Volatile substances, often referred to in New Zealand as solvents, are legal everyday household and industrial products and there are hundreds of products that fall into the category of ‘volatile’, meaning that chemical vapors can be inhaled to induce a psychoactive effect.

Users of volatile substances are predominantly young people and use is generally linked to those who are curious or experimenting.

However, such use can have tragic results and death is a significant risk.

In this regard, it is important that our legislation regarding the misuse of drugs is informed by expert evidence and draws on local and international best practice.

Therefore I am pleased that New Zealand’s Sale of Liquor and Misuse of Drugs legislation are both under review.

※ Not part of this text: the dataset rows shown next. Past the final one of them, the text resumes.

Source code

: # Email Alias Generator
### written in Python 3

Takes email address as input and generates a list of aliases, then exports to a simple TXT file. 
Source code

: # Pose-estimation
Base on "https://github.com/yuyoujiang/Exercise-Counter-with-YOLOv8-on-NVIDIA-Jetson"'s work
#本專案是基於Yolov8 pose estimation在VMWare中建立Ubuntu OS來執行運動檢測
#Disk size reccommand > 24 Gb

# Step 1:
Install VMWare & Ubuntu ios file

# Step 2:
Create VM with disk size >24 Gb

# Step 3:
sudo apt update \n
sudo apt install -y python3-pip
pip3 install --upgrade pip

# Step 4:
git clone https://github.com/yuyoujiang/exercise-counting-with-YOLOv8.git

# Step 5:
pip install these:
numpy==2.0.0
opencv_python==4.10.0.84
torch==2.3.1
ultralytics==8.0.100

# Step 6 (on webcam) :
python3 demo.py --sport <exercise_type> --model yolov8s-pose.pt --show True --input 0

These are ‘first principles’ reviews which provide an opportunity to reflect on the frameworks in place to control alcohol and illegal drug use. They take into account contemporary use patterns, societal attitudes, new evidence and consistency with other legislative frameworks – all with a view to preventing and reducing the harms from drugs now and into the future.

Therefore, an opportunity for further open discussion about both our achievements and our shortcomings and the sharing of experience and ideas with colleagues from other jurisdictions is pivotal to maintaining healthy drug policies and legislative frameworks.

I hope that the discussions you will have over the next two days will provide valuable insights at such an important time for international drug law.

Ross Bell, will be representing the NGO sector on the New Zealand delegation to the United Nations at the Commission next month and I am sure that he will be able to convey your conclusions from this Symposium to us when we meet in Vienna

Thank you again for the invitation to speak and a warm welcome to our international guests.

I trust you will make the most of this opportunity to learn from the extensive expertise around this room, while also enjoying this event and my home city of Wellington.